Exercise prompt -
The answer must be only the lines below from the one holding "Looking at different" down to the one holding "## :star: Introduction to Django -- Tutorial", ends included, printed exactly; please omit all pictures.

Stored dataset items
──────────────────────────────
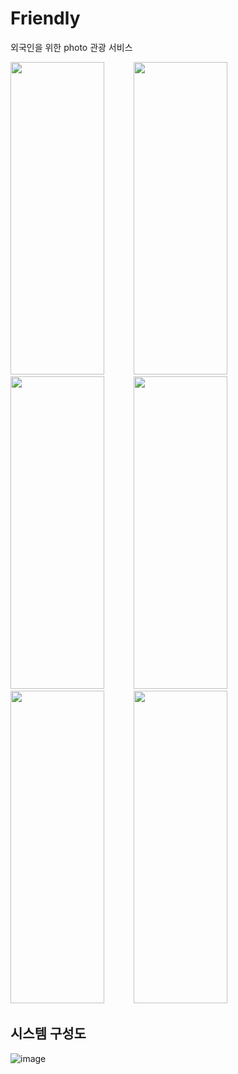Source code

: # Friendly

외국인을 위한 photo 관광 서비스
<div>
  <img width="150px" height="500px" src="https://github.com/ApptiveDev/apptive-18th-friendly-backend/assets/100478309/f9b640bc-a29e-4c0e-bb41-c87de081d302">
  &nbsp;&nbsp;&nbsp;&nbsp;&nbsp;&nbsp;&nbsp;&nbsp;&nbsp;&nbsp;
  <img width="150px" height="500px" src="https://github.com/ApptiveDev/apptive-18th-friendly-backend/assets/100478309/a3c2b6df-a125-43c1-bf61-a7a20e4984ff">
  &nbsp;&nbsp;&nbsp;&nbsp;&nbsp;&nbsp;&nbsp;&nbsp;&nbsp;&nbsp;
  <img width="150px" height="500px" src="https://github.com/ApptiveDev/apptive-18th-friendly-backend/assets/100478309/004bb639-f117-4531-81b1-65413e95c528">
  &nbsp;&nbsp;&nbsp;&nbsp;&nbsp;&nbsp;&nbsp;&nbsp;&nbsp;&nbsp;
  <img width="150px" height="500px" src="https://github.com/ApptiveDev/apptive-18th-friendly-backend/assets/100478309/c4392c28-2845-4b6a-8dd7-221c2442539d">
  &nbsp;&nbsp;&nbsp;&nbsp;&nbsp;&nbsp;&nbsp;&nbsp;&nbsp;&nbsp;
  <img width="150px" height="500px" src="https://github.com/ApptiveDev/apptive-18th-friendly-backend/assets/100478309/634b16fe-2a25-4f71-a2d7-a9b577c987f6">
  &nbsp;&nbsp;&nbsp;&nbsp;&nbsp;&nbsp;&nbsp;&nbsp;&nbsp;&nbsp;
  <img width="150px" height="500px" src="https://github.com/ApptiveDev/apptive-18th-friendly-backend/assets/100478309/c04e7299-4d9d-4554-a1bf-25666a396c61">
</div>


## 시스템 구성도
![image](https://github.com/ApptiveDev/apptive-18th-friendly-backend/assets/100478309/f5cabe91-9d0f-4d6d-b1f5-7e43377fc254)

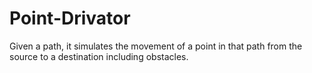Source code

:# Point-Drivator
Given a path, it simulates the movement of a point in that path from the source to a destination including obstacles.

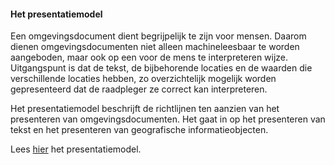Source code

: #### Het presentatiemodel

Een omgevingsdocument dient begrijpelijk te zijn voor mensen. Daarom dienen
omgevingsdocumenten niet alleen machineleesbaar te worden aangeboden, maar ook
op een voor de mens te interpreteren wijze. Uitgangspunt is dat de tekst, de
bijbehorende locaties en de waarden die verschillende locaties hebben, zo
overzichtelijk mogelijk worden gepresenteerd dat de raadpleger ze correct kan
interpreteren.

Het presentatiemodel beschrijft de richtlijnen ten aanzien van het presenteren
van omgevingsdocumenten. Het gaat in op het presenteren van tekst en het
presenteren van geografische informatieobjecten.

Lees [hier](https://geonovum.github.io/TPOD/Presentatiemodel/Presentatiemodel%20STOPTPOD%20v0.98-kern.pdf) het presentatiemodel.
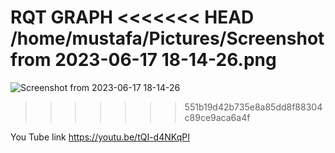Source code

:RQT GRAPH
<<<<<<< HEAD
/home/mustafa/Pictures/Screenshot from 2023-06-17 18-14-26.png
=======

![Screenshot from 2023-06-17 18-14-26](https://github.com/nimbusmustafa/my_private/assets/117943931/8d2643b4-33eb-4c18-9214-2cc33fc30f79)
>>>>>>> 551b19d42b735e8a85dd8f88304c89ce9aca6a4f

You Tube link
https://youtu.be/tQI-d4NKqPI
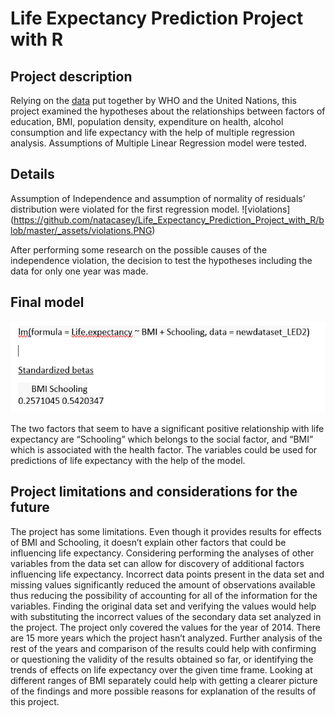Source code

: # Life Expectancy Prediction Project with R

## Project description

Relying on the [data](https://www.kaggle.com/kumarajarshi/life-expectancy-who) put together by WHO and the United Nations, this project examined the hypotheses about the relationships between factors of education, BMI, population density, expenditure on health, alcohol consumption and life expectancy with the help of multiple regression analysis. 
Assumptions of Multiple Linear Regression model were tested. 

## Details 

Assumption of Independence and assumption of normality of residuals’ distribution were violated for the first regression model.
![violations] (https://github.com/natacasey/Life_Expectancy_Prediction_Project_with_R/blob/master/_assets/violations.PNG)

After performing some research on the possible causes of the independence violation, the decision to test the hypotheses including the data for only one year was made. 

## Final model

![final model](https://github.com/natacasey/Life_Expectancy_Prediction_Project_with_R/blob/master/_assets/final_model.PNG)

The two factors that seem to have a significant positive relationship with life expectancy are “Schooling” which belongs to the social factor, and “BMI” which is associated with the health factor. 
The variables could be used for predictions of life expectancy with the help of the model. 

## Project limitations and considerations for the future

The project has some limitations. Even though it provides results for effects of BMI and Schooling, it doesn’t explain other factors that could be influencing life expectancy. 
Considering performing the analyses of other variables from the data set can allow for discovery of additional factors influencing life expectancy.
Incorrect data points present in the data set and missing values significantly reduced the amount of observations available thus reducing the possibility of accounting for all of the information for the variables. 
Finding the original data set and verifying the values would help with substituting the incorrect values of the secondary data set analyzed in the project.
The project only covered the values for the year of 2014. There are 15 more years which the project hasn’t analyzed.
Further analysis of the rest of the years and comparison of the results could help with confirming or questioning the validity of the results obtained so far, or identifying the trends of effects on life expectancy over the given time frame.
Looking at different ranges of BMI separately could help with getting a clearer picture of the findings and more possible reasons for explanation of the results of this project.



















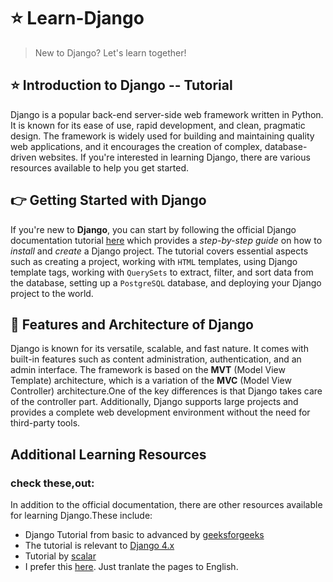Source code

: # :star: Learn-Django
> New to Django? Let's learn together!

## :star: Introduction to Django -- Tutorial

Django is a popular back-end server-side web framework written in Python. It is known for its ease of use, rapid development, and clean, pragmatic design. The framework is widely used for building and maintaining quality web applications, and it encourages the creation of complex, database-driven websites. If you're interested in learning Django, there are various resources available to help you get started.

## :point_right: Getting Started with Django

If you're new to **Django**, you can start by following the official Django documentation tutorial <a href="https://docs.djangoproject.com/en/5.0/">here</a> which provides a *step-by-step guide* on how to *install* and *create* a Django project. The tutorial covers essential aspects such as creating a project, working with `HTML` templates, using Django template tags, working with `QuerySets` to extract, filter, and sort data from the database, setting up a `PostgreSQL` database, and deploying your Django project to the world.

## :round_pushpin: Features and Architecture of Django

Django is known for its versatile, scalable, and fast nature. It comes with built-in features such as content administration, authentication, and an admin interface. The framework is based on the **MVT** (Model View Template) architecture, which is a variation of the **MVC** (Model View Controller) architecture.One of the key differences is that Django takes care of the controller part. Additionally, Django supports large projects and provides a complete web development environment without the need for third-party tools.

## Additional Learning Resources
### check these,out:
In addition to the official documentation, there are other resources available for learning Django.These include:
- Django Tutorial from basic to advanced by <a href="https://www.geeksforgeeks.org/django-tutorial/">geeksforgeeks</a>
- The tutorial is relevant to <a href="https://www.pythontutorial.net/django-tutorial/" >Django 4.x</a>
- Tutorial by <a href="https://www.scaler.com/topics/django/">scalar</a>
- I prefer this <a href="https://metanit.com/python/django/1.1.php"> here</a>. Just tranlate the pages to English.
──────────────────────────────
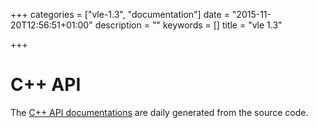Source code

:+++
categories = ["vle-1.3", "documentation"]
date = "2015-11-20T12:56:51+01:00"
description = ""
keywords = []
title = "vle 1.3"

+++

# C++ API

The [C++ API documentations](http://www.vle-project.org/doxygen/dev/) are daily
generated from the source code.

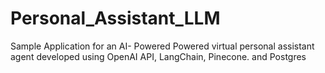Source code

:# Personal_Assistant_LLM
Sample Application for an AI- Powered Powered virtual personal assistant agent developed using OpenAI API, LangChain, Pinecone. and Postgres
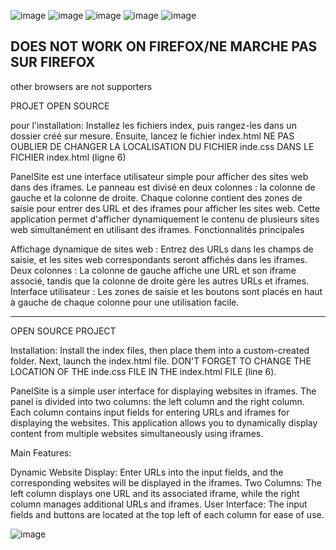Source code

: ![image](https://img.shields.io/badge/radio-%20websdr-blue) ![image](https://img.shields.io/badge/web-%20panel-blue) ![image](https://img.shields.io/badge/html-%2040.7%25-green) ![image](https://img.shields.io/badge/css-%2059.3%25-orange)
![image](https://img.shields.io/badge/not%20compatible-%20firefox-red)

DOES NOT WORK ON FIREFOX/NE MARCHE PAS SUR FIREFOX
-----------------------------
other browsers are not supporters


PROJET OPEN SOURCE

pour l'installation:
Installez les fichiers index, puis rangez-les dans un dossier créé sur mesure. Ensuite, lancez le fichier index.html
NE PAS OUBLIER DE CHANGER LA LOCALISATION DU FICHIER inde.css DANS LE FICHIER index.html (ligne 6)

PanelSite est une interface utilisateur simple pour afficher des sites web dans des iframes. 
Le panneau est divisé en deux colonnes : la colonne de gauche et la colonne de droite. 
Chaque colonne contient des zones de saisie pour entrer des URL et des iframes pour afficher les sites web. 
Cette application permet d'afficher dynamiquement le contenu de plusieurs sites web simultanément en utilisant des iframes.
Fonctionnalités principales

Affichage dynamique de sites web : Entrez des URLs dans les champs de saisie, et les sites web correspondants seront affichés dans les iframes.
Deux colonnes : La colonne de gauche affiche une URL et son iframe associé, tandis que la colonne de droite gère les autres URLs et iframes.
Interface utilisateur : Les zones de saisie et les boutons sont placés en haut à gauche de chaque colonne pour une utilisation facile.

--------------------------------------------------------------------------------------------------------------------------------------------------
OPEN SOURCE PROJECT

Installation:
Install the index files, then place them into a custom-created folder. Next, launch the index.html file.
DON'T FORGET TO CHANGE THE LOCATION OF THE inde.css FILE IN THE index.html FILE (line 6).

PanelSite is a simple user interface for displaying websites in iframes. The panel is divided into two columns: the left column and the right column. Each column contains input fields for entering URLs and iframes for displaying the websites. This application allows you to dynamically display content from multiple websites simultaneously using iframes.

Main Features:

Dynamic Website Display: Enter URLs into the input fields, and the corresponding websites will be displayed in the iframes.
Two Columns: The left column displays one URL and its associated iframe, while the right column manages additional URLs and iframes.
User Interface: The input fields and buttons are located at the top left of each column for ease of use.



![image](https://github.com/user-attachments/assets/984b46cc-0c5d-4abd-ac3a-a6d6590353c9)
──────────────────────────────
Result of the exercise -
Looking at different ranges of BMI separately could help with getting a clearer picture of the findings and more possible reasons for explanation of the results of this project.



















Source code

: # :star: Learn-Django
> New to Django? Let's learn together!

## :star: Introduction to Django -- Tutorial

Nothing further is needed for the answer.